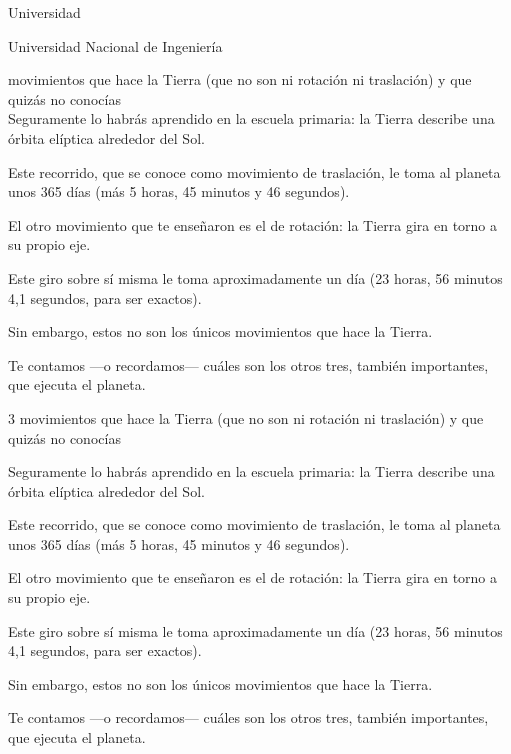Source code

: \documentclass[12pt,a4paper]{article}
\begin{document}
\begin{center}
	Universidad
\end{center}

\noindent Universidad Nacional de Ingeniería

 movimientos que hace la Tierra (que no son ni rotación ni traslación) 
y que quizás no conocías\\[3cm]


Seguramente lo habrás aprendido en la escuela primaria: la Tierra describe una órbita elíptica alrededor del Sol.

Este recorrido, que se conoce como movimiento de traslación, le toma al planeta unos 365 días 
(más 5 horas, 45 minutos y 46 segundos).

El otro movimiento que te enseñaron es el de rotación: la Tierra gira en torno a su propio eje.

Este giro sobre sí misma le toma aproximadamente un día (23 horas, 56 minutos 4,1 segundos, para ser exactos). 

Sin embargo, estos no son los únicos movimientos que hace la Tierra.

Te contamos —o recordamos— cuáles son los otros tres, también importantes, que ejecuta el planeta.

3 movimientos que hace la Tierra (que no son ni rotación ni traslación) 
y que quizás no conocías


Seguramente lo habrás aprendido en la escuela primaria: la Tierra describe una órbita elíptica alrededor del Sol.

Este recorrido, que se conoce como movimiento de traslación, le toma al planeta unos 365 días 
(más 5 horas, 45 minutos y 46 segundos).

El otro movimiento que te enseñaron es el de rotación: la Tierra gira en torno a su propio eje.

Este giro sobre sí misma le toma aproximadamente un día (23 horas, 56 minutos 4,1 segundos, para ser exactos). 

Sin embargo, estos no son los únicos movimientos que hace la Tierra.

Te contamos —o recordamos— cuáles son los otros tres, también importantes, que ejecuta el planeta.
\end{document}
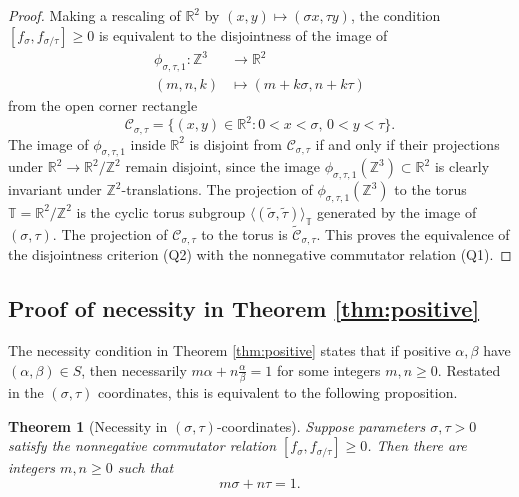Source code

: \documentclass[11pt, letterpaper, reqno]{amsart}
\newtheorem{thm}{Theorem}[section]
\theoremstyle{definition}
\numberwithin{equation}{section}
\newcommand{\RR}{\ensuremath{\mathbb{R}}}
\newcommand{\ZZ}{\ensuremath{\mathbb{Z}}}
\newcommand{\TT}{\mathbb{T}}
\newcommand{\cC}{\mathcal{C}}
\newcommand{\cCbar}{\widetilde{\mathcal{C}}}
\newcommand{\talpha}{{\sigma}}
\newcommand{\trho}{{\tau}}
\begin{document}
{\begin{proof}
Making a rescaling of $\RR^2$ by $(x,y) \mapsto (\talpha x, \trho y)$, 
the condition $[f_\talpha, f_{\talpha/\trho}] \geq 0$
is equivalent to the disjointness of the image of
\begin{align*}
\phi_{\talpha,\trho,1} : \ZZ^3 &\to \RR^2 \\
(m,n,k) &\mapsto (m + k\talpha, n + k\trho) 
\end{align*}
from the open corner rectangle
$$
\cC_{\talpha,\trho} = \{(x,y)\in \RR^2 :  0 < x < \talpha,\, 0< y < \trho \}.
$$
The image of $\phi_{\talpha,\trho,1}$  inside $\RR^2$ 
 is  disjoint from $\cC_{\talpha,\trho}$
 if and only if their projections under $\RR^2 \to \RR^2 / \ZZ^2$ remain disjoint, 
 since the image $\phi_{\talpha,\trho,1}(\ZZ^3)\subset\RR^2$ 
 is clearly invariant under $\ZZ^2$-translations.
The projection of $\phi_{\talpha,\trho,1}(\ZZ^3)$ to the torus $\TT = \RR^2 / \ZZ^2$ 
is the cyclic torus subgroup $\langle (\widetilde{\talpha},\widetilde{\trho}) \rangle_{\TT}$ 
generated by the image of $(\talpha,\trho)$.
The projection of $\cC_{\talpha, \trho}$ to the torus is $\cCbar_{\talpha,\trho}$.
This proves the equivalence of the disjointness criterion (Q2) with the nonnegative commutator relation (Q1).
\end{proof}


%
%
\subsection{Proof of necessity in Theorem \ref{thm:positive}}
\label{subsec:pos-necessary}

The necessity condition in Theorem \ref{thm:positive} states that if
positive $\alpha, \beta$ have $(\alpha, \beta) \in S$, then necessarily
$ m \alpha + n \frac{\alpha}{\beta} =1$ for some  integers $m, n \ge 0$.
Restated in the  $(\talpha,\trho)$ coordinates, this is equivalent to the following proposition.


\begin{thm}[Necessity  in $(\talpha, \trho)$-coordinates]
\label{thm:pos-necessary}
Suppose parameters $\talpha, \trho>0$ satisfy
the nonnegative commutator relation $[f_{\talpha}, f_{\talpha/\trho}] \geq 0$.
Then there are integers $m,n\geq 0$ such that
\begin{equation*}
{m}\talpha + {n}\trho = 1.
\end{equation*}
\end{thm}

}
\end{document}
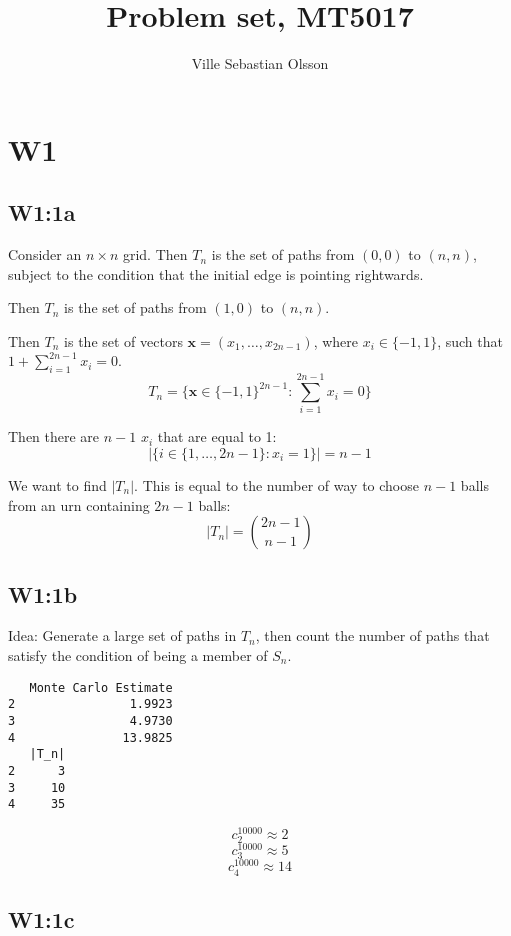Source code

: \documentclass{article}
\title{Problem set, MT5017}
\author{Ville Sebastian Olsson}
\begin{document}
\maketitle
\tableofcontents

\section{W1}

\subsection{W1:1a}

Consider an \(n\times n\) grid.
Then \(T_n\) is the set of paths from \((0,0)\) to \((n,n)\),
subject to the condition that the initial edge is pointing rightwards.

Then \(T_n\) is the set of paths from \((1,0)\) to \((n,n)\).

Then \(T_n\) is the set of vectors \(\mathbf{x} = (x_1,\ldots,x_{2n-1})\),
where \(x_i\in \{-1,1\}\),
such that \(1+\sum_{i=1}^{2n-1} x_i = 0\).
\[T_n = \{ \mathbf{x}\in \{-1,1\}^{2n-1}: \sum_{i=1}^{2n-1} x_i = 0\}\]

Then there are \(n-1\) \(x_i\) that are equal to 1:
\[|\{i \in \{1,\ldots,2n-1\}: x_i = 1\}| = n-1\]

We want to find \(|T_n|\). This is equal to the number of way to choose \(n-1\) balls
from an urn containing \(2n-1\) balls:
\[|T_n| = \binom{2n-1}{n-1}\]

\subsection{W1:1b}

Idea: Generate a large set of paths in \(T_n\), then
count the number of paths that satisfy the condition of being a member of \(S_n\).

\begin{minipage}{\linewidth}
\begin{lstlisting}
   Monte Carlo Estimate
2                1.9923
3                4.9730
4               13.9825
   |T_n|
2      3
3     10
4     35
\end{lstlisting}
\end{minipage}

\[c_2^{10000} \approx 2\]
\[c_3^{10000} \approx 5\]
\[c_4^{10000} \approx 14\]

\subsection{W1:1c}
\end{document}

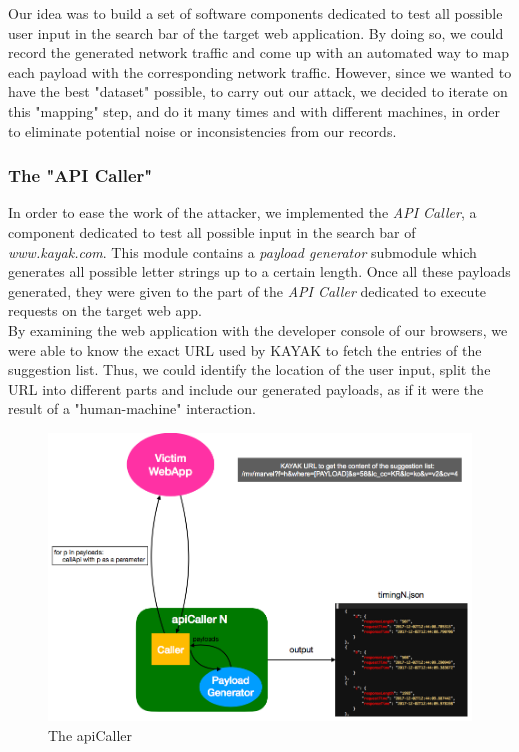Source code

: \documentclass[runningheads]{llncs}
\begin{document}
\medskip

Our idea was to build a set of software components dedicated to test all possible user input in the search bar of the target web application. By doing so, we could record the generated network traffic and come up with an automated way to map each payload with the corresponding network traffic. However, since we wanted to have the best "dataset" possible, to carry out our attack, we decided to iterate on this "mapping" step, and do it many times and with different machines, in order to eliminate potential noise or inconsistencies from our records.

\bigskip

\subsubsection*{The "API Caller"}

In order to ease the work of the attacker, we implemented the \emph{API Caller}, a component dedicated to test all possible input in the search bar of \emph{www.kayak.com}. This module contains a \emph{payload generator} submodule which generates all possible letter strings up to a certain length. Once all these payloads generated, they were given to the part of the \emph{API Caller} dedicated to execute requests on the target web app. \\

By examining the web application with the developer console of our browsers, we were able to know the exact URL used by KAYAK to fetch the entries of the suggestion list. Thus, we could identify the location of the user input, split the URL into different parts and include our generated payloads, as if it were the result of a "human-machine" interaction.

\begin{figure}[h]
\centering
\includegraphics[width=\textwidth]{images/apiCaller.png}
\caption{The apiCaller}
\label{fig:apiCaller}
\end{figure}
\end{document}
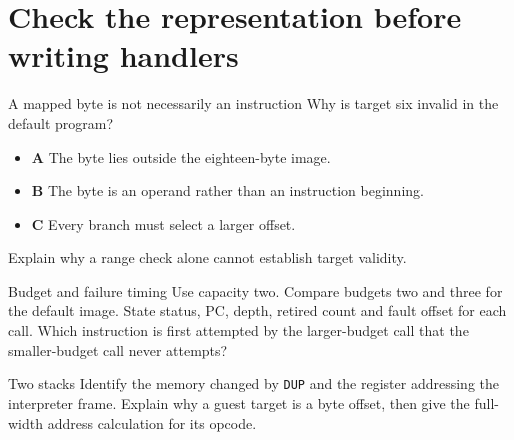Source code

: \section{Check the representation before writing handlers}\label{vm-questions}
\begin{MARSExercise}{A mapped byte is not necessarily an instruction}
  Why is target six invalid in the default program?
  \begin{itemize}
    \item \textbf{A} The byte lies outside the eighteen-byte image.
    \item \textbf{B} The byte is an operand rather than an instruction beginning.
    \item \textbf{C} Every branch must select a larger offset.
  \end{itemize}
  Explain why a range check alone cannot establish target validity.
\end{MARSExercise}
\begin{MARSExercise}{Budget and failure timing}
  Use capacity two. Compare budgets two and three for the default image. State status,
  PC, depth, retired count and fault offset for each call. Which instruction is first
  attempted by the larger-budget call that the smaller-budget call never attempts?
\end{MARSExercise}
\begin{MARSExercise}{Two stacks}
  Identify the memory changed by \texttt{DUP} and the register addressing the interpreter
  frame. Explain why a guest target is a byte offset, then give the full-width address
  calculation for its opcode.
\end{MARSExercise}
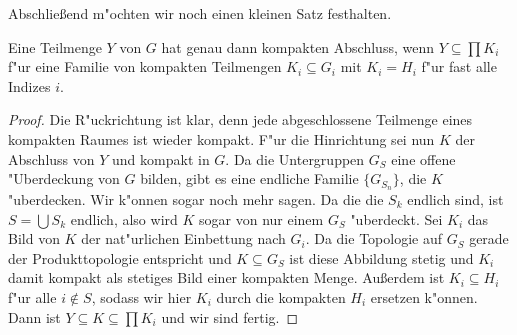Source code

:		Abschließend m"ochten wir noch einen kleinen Satz festhalten.
		\begin{satz}%
			Eine Teilmenge $Y$ von $G$ hat genau dann kompakten Abschluss, wenn $Y \subseteq \prod{K_i}$ f"ur eine Familie von kompakten Teilmengen $K_i \subseteq G_i$ mit $K_i = H_i$ f"ur fast alle Indizes $i$.
		\end{satz}
		\begin{proof}
			Die R"uckrichtung ist klar, denn jede abgeschlossene Teilmenge eines kompakten Raumes ist wieder kompakt. 
			F"ur die Hinrichtung sei nun $K$ der Abschluss von $Y$ und kompakt in $G$. 
			Da die Untergruppen $G_S$ eine offene "Uberdeckung von $G$ bilden, gibt es eine endliche Familie $\{G_{S_n}\}$, die $K$ "uberdecken. 
			Wir k"onnen sogar noch mehr sagen. Da die die $S_k$ endlich sind, ist $S = \bigcup S_k$ endlich, also wird $K$ sogar von nur einem $G_S$ "uberdeckt. 
			Sei $K_i$ das Bild von $K$ der nat"urlichen Einbettung nach $G_i$. 
			Da die Topologie auf $G_S$ gerade der Produkttopologie entspricht und $K\subseteq G_S$ ist diese Abbildung stetig und $K_i$ damit kompakt als stetiges Bild einer kompakten Menge. Außerdem ist $K_i \subseteq H_i$ f"ur alle $i\notin S$, sodass wir hier $K_i$ durch die kompakten $H_i$ ersetzen k"onnen. Dann ist $Y\subseteq K \subseteq \prod{K_i}$ und wir sind fertig.
		\end{proof}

_ _ _ _

Required work: Set down precisely the lines above between the line holding "if and only" and the line holding "the torus is", inclusive, and nothing beyond them.

Result of this exercise:
 if and only if their projections under $\RR^2 \to \RR^2 / \ZZ^2$ remain disjoint, 
 since the image $\phi_{\talpha,\trho,1}(\ZZ^3)\subset\RR^2$ 
 is clearly invariant under $\ZZ^2$-translations.
The projection of $\phi_{\talpha,\trho,1}(\ZZ^3)$ to the torus $\TT = \RR^2 / \ZZ^2$ 
is the cyclic torus subgroup $\langle (\widetilde{\talpha},\widetilde{\trho}) \rangle_{\TT}$ 
generated by the image of $(\talpha,\trho)$.
The projection of $\cC_{\talpha, \trho}$ to the torus is $\cCbar_{\talpha,\trho}$.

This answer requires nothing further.